"I wanted to explore the journey of those young women who lost the men they might have married. They were an extraordinary generation who had to redesign — if you will — the notion of what it meant to be a woman on her own — a spinster."Those men were lost in the Great War of 1914-1918 in Europe. This quote is from page 4 of a "conversation" with the author at the back of Jacqueline Winspear's 2004 novel Birds of a Feather.
Winspear's books are bringing back memories from my own life as I read about life between the First and Second World Wars. This line makes me think of my Aunt Bonnie, whom I'm named for. She was a "spinster," born in 1904, and thus at the exact age Winspear is talking about. In 1930, when this book is set, she would have been 26 years old. I remember hearing Mother telling someone that her sister had turned down a fellow who asked Bonnie to marry him, not knowing he'd be the last to propose to her.
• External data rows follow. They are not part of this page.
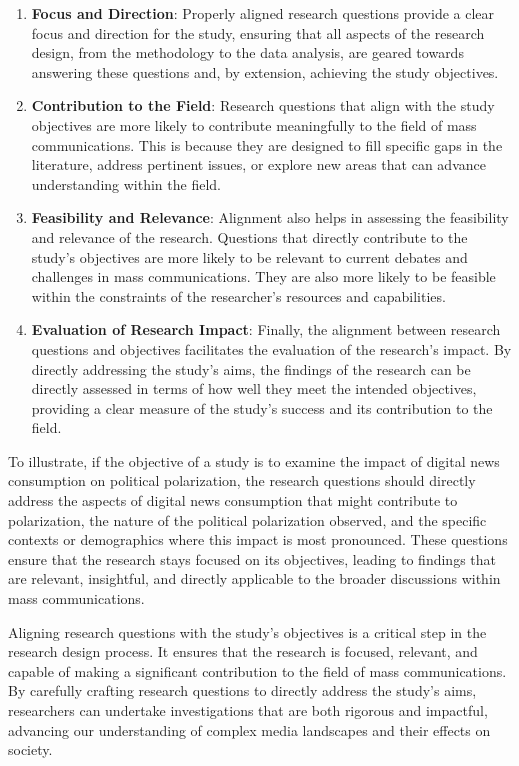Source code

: \documentclass[
]{book}
\begin{document}
\begin{enumerate}
\def\labelenumi{\arabic{enumi}.}
\item
  \textbf{Focus and Direction}: Properly aligned research questions provide a clear focus and direction for the study, ensuring that all aspects of the research design, from the methodology to the data analysis, are geared towards answering these questions and, by extension, achieving the study objectives.
\item
  \textbf{Contribution to the Field}: Research questions that align with the study objectives are more likely to contribute meaningfully to the field of mass communications. This is because they are designed to fill specific gaps in the literature, address pertinent issues, or explore new areas that can advance understanding within the field.
\item
  \textbf{Feasibility and Relevance}: Alignment also helps in assessing the feasibility and relevance of the research. Questions that directly contribute to the study's objectives are more likely to be relevant to current debates and challenges in mass communications. They are also more likely to be feasible within the constraints of the researcher's resources and capabilities.
\item
  \textbf{Evaluation of Research Impact}: Finally, the alignment between research questions and objectives facilitates the evaluation of the research's impact. By directly addressing the study's aims, the findings of the research can be directly assessed in terms of how well they meet the intended objectives, providing a clear measure of the study's success and its contribution to the field.
\end{enumerate}

To illustrate, if the objective of a study is to examine the impact of digital news consumption on political polarization, the research questions should directly address the aspects of digital news consumption that might contribute to polarization, the nature of the political polarization observed, and the specific contexts or demographics where this impact is most pronounced. These questions ensure that the research stays focused on its objectives, leading to findings that are relevant, insightful, and directly applicable to the broader discussions within mass communications.

Aligning research questions with the study's objectives is a critical step in the research design process. It ensures that the research is focused, relevant, and capable of making a significant contribution to the field of mass communications. By carefully crafting research questions to directly address the study's aims, researchers can undertake investigations that are both rigorous and impactful, advancing our understanding of complex media landscapes and their effects on society.
\end{document}
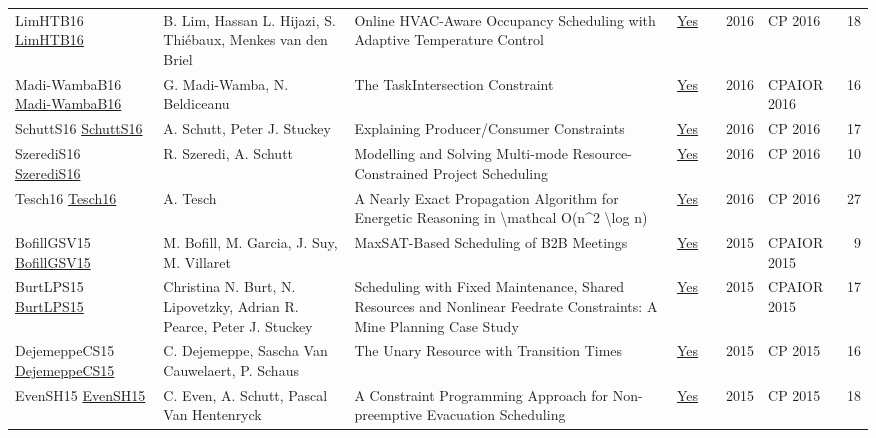 {\begin{longtable}{p{3cm}p{6cm}p{7cm}rrrp{3cm}r}
LimHTB16 \href{https://doi.org/10.1007/978-3-319-44953-1\_43}{LimHTB16} & B. Lim, Hassan L. Hijazi, S. Thi{\'{e}}baux, Menkes van den Briel & Online HVAC-Aware Occupancy Scheduling with Adaptive Temperature Control & \href{papers/LimHTB16.pdf}{Yes} & \cite{LimHTB16} & 2016 & CP 2016 & 18\\
Madi-WambaB16 \href{https://doi.org/10.1007/978-3-319-33954-2\_18}{Madi-WambaB16} & G. Madi{-}Wamba, N. Beldiceanu & The TaskIntersection Constraint & \href{papers/Madi-WambaB16.pdf}{Yes} & \cite{Madi-WambaB16} & 2016 & CPAIOR 2016 & 16\\
SchuttS16 \href{https://doi.org/10.1007/978-3-319-44953-1\_28}{SchuttS16} & A. Schutt, Peter J. Stuckey & Explaining Producer/Consumer Constraints & \href{papers/SchuttS16.pdf}{Yes} & \cite{SchuttS16} & 2016 & CP 2016 & 17\\
SzerediS16 \href{https://doi.org/10.1007/978-3-319-44953-1\_31}{SzerediS16} & R. Szeredi, A. Schutt & Modelling and Solving Multi-mode Resource-Constrained Project Scheduling & \href{papers/SzerediS16.pdf}{Yes} & \cite{SzerediS16} & 2016 & CP 2016 & 10\\
Tesch16 \href{https://doi.org/10.1007/978-3-319-44953-1\_32}{Tesch16} & A. Tesch & A Nearly Exact Propagation Algorithm for Energetic Reasoning in {\textbackslash}mathcal O(n{\^{}}2 {\textbackslash}log n) & \href{papers/Tesch16.pdf}{Yes} & \cite{Tesch16} & 2016 & CP 2016 & 27\\
BofillGSV15 \href{https://doi.org/10.1007/978-3-319-18008-3\_5}{BofillGSV15} & M. Bofill, M. Garcia, J. Suy, M. Villaret & MaxSAT-Based Scheduling of {B2B} Meetings & \href{papers/BofillGSV15.pdf}{Yes} & \cite{BofillGSV15} & 2015 & CPAIOR 2015 & 9\\
BurtLPS15 \href{https://doi.org/10.1007/978-3-319-18008-3\_7}{BurtLPS15} & Christina N. Burt, N. Lipovetzky, Adrian R. Pearce, Peter J. Stuckey & Scheduling with Fixed Maintenance, Shared Resources and Nonlinear Feedrate Constraints: {A} Mine Planning Case Study & \href{papers/BurtLPS15.pdf}{Yes} & \cite{BurtLPS15} & 2015 & CPAIOR 2015 & 17\\
DejemeppeCS15 \href{https://doi.org/10.1007/978-3-319-23219-5\_7}{DejemeppeCS15} & C. Dejemeppe, Sascha Van Cauwelaert, P. Schaus & The Unary Resource with Transition Times & \href{papers/DejemeppeCS15.pdf}{Yes} & \cite{DejemeppeCS15} & 2015 & CP 2015 & 16\\
EvenSH15 \href{https://doi.org/10.1007/978-3-319-23219-5\_40}{EvenSH15} & C. Even, A. Schutt, Pascal Van Hentenryck & A Constraint Programming Approach for Non-preemptive Evacuation Scheduling & \href{papers/EvenSH15.pdf}{Yes} & \cite{EvenSH15} & 2015 & CP 2015 & 18\\

\end{longtable}}
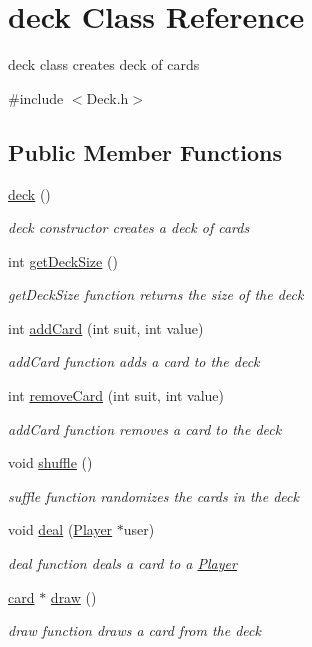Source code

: \hypertarget{classdeck}{}\section{deck Class Reference}
\label{classdeck}


deck class creates deck of cards  




{\ttfamily \#include $<$Deck.\+h$>$}

\subsection*{Public Member Functions}
\begin{DoxyCompactItemize}
\item 
\hyperlink{classdeck_a2ff8465ba7b13201bdf650fe461b442e}{deck} ()
\begin{DoxyCompactList}\small\item\em deck constructor creates a deck of cards \end{DoxyCompactList}\item 
int \hyperlink{classdeck_ada0bdbb4dcd27f39db797925ac0c11ce}{get\+Deck\+Size} ()
\begin{DoxyCompactList}\small\item\em get\+Deck\+Size function returns the size of the deck \end{DoxyCompactList}\item 
int \hyperlink{classdeck_a12c0517bc9926f407aee8262ace72bf8}{add\+Card} (int suit, int value)
\begin{DoxyCompactList}\small\item\em add\+Card function adds a card to the deck \end{DoxyCompactList}\item 
int \hyperlink{classdeck_a4c60464da694301c1b7b4275bae0b384}{remove\+Card} (int suit, int value)
\begin{DoxyCompactList}\small\item\em add\+Card function removes a card to the deck \end{DoxyCompactList}\item 
void \hyperlink{classdeck_ae872ff1a6f7424f002cdf7e51988128d}{shuffle} ()
\begin{DoxyCompactList}\small\item\em suffle function randomizes the cards in the deck \end{DoxyCompactList}\item 
void \hyperlink{classdeck_a6cf31d4e598d0c5b1aa8588eaeacea7c}{deal} (\hyperlink{classPlayer}{Player} $\ast$user)
\begin{DoxyCompactList}\small\item\em deal function deals a card to a \hyperlink{classPlayer}{Player} \end{DoxyCompactList}\item 
\hyperlink{classcard}{card} $\ast$ \hyperlink{classdeck_ad99960c3630e78a74612765b01c21b61}{draw} ()
\begin{DoxyCompactList}\small\item\em draw function draws a card from the deck \end{DoxyCompactList}\end{DoxyCompactItemize}
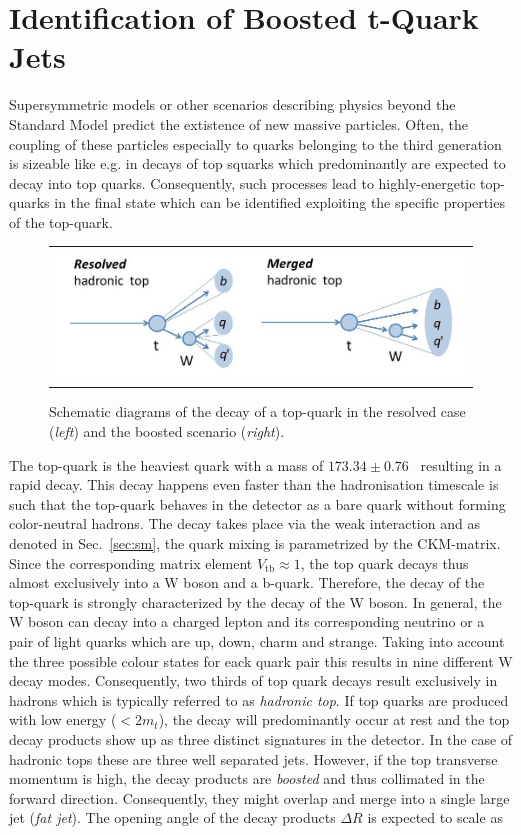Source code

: \section{Identification of Boosted t-Quark Jets }
\label{sec:boosted_tops}
Supersymmetric models or other scenarios describing physics beyond the Standard Model predict the extistence of new massive particles. Often, the coupling of these particles especially to quarks belonging to the third generation is sizeable like e.g. in decays of top squarks which predominantly are expected to decay into top quarks. Consequently, such processes lead to highly-energetic top-quarks in the final state which can be identified exploiting the specific properties of the top-quark. \\
\begin{figure}[!tp]
  \centering 
  \begin{tabular}{c}
    \includegraphics[width=1.0\textwidth]{figures/BoostedTops.jpg} 
  \end{tabular}
  \caption{Schematic diagrams of the decay of a top-quark in the resolved case (\textit{left}) and the boosted scenario (\textit{right}).}
  \label{fig:boosted_top}
\end{figure}
The top-quark is the heaviest quark with a mass of $173.34 \pm 0.76$\gev~\cite{ATLAS:2014wva} resulting in a rapid decay. This decay happens even faster than the hadronisation timescale is such that the top-quark behaves in the detector as a bare quark without forming color-neutral hadrons. The decay takes place via the weak interaction and as denoted in Sec.~\ref{sec:sm}, the quark mixing is parametrized by the CKM-matrix. Since the corresponding matrix element $V_{\mathrm{tb}} \approx 1$, the top quark decays thus almost exclusively into a W boson and a b-quark. Therefore, the decay of the top-quark is strongly characterized by the decay of the W boson. In general, the W boson can decay into a charged lepton and its corresponding neutrino or a pair of light quarks which are up, down, charm and strange. Taking into account the three possible colour states for eack quark pair this results in nine different W decay modes. Consequently, two thirds of top quark decays result exclusively in hadrons which is typically referred to as \textit{hadronic top}. If top quarks are produced with low energy ($< 2 m_{t}$), the decay will predominantly occur at rest and the top decay products show up as three distinct signatures in the detector. In the case of hadronic tops these are three well separated jets. However, if the top transverse momentum is high, the decay products are \textit{boosted} and thus collimated in the forward direction. Consequently, they might overlap and merge into a single large jet (\textit{fat jet}). The opening angle of the decay products $\Delta R$ is expected to scale as
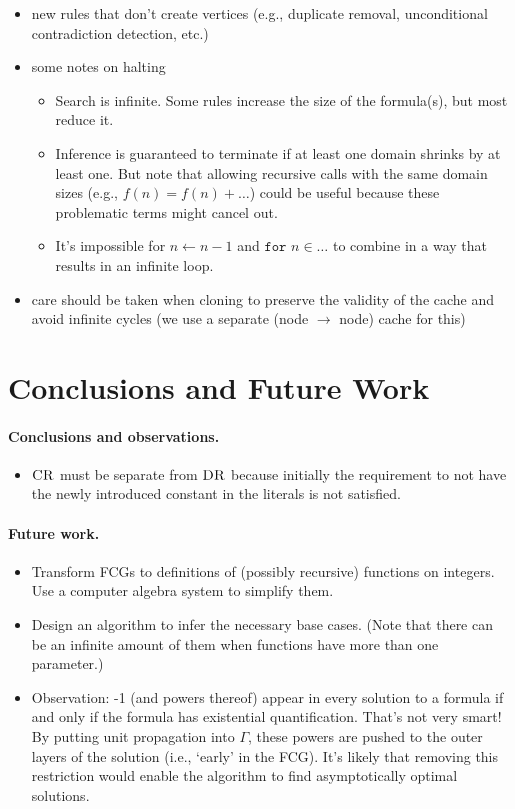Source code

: \begin{itemize}
\item new rules that don't create vertices (e.g., duplicate removal, unconditional contradiction detection, etc.)
\item some notes on halting
  \begin{itemize}
  \item Search is infinite. Some rules increase the size of the formula(s), but most reduce it.
  \item Inference is guaranteed to terminate if at least one domain shrinks by at least one. But note that allowing recursive calls with the same domain sizes (e.g., $f(n) = f(n) + \dots$) could be useful because these problematic terms might cancel out.
  \item It's impossible for $n \gets n - 1$ and $\texttt{for } n \in \dots$ to combine in a way that results in an infinite loop.
  \end{itemize}
\item care should be taken when cloning to preserve the validity of the cache and avoid infinite cycles (we use a separate (node $\to$ node) cache for this)
\end{itemize}

\section{Conclusions and Future Work}

\paragraph{Conclusions and observations.}
\begin{itemize}
\item $\operatorname{\textsc{CR}}$ must be separate from $\operatorname{\textsc{DR}}$ because initially the requirement to not have the newly introduced constant in the literals is not satisfied.
\end{itemize}

\paragraph{Future work.}
\begin{itemize}
\item Transform FCGs to definitions of (possibly recursive) functions on integers. Use a computer algebra system to simplify them.
\item Design an algorithm to infer the necessary base cases. (Note that there can be an infinite amount of them when functions have more than one parameter.)
\item Observation: -1 (and powers thereof) appear in every solution to a formula if and only if the formula has existential quantification. That's not very smart! By putting unit propagation into $\Gamma$, these powers are pushed to the outer layers of the solution (i.e., `early' in the FCG). It's likely that removing this restriction would enable the algorithm to find asymptotically optimal solutions.
\end{itemize}
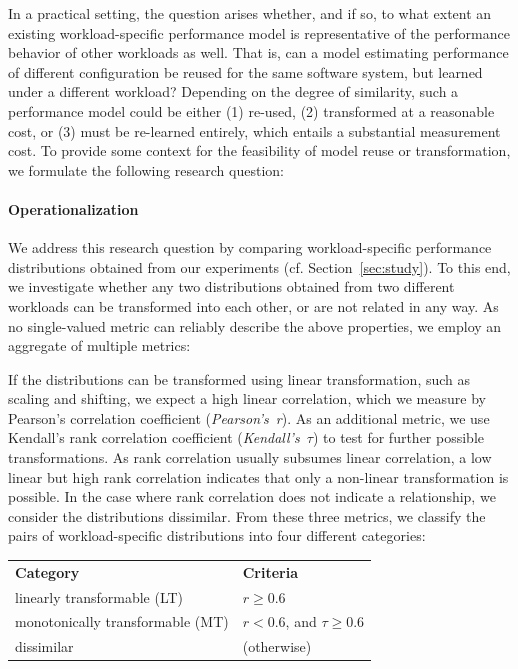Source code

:In a practical setting, the question arises whether, and if so, to what extent an existing workload-specific performance model is representative of the performance behavior of other workloads as well. 
That is, can a model estimating performance of different configuration be reused for the same software system, but learned under a different workload?
Depending on the degree of similarity, such a performance model could be either (1) re-used, (2) transformed at a reasonable cost, or (3) must be re-learned entirely, which entails a substantial measurement cost. To provide some context for the feasibility of model reuse or transformation, we formulate the following research question: 


\paragraph*{Operationalization}
We address this research question by comparing workload-specific performance distributions obtained from our experiments (cf. Section~\ref{sec:study}). To this end, we investigate whether any two distributions obtained from two different workloads can be transformed into each other, or are not related in any way. As no single-valued metric can reliably describe the above properties, we employ an aggregate of multiple metrics: 

If the distributions can be transformed using linear transformation, such as scaling and shifting, we expect a high linear correlation, which we measure by Pearson’s correlation coefficient (\emph{Pearson's~r}). As an additional metric, we use Kendall’s rank correlation coefficient (\emph{Kendall's~$\tau$}) to test for further possible transformations. As rank correlation usually subsumes linear correlation, a low linear but high rank correlation indicates that only a non-linear transformation is possible. In the case where rank correlation does not indicate a relationship, we consider the distributions dissimilar. From these three metrics, we classify the pairs of workload-specific distributions into four different categories:
\vspace{1mm}

\begin{tabular}{p{4.4cm}l}
	 \textbf{Category} & \textbf{Criteria} \\
	{linearly transformable (LT)} & $r \geq 0.6$ \\
	{monotonically transformable (MT)} & $r < 0.6$, and $\tau \geq 0.6$ \\
	{dissimilar}  & (otherwise) \\%
\end{tabular}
The reason she rejected him? He didn't have indoor plumbing.
I realized, on reading that line above, that she didn't have as many options as I did, or even my mother, who was 13 years younger than her sister. The photo shows Mother's family: father, mother, six brothers, and two sisters. Their parents are on the left, my mother is the girl on the front row, and Bonnie is behind her. Mother was 12 when her father died in an auto accident in 1930, so this photo has to be earlier than that, obviously. Bonnie went on to work (and support herself) by working for Mark, the brother on the far right in this picture, who owned a coal company on Main Street near Ridgedale. She ran the office and dispatched the trucks delivering coal to their customers.
By the way, they are standing in front of the house I wrote about yesterday, the house on Fifth Avenue where I lived from 1943 to 1949.
1 comment:
This photo makes me think of my wonderful, British great aunt Jenny whose fiancé died in WWI. She never married like so many women of that generation.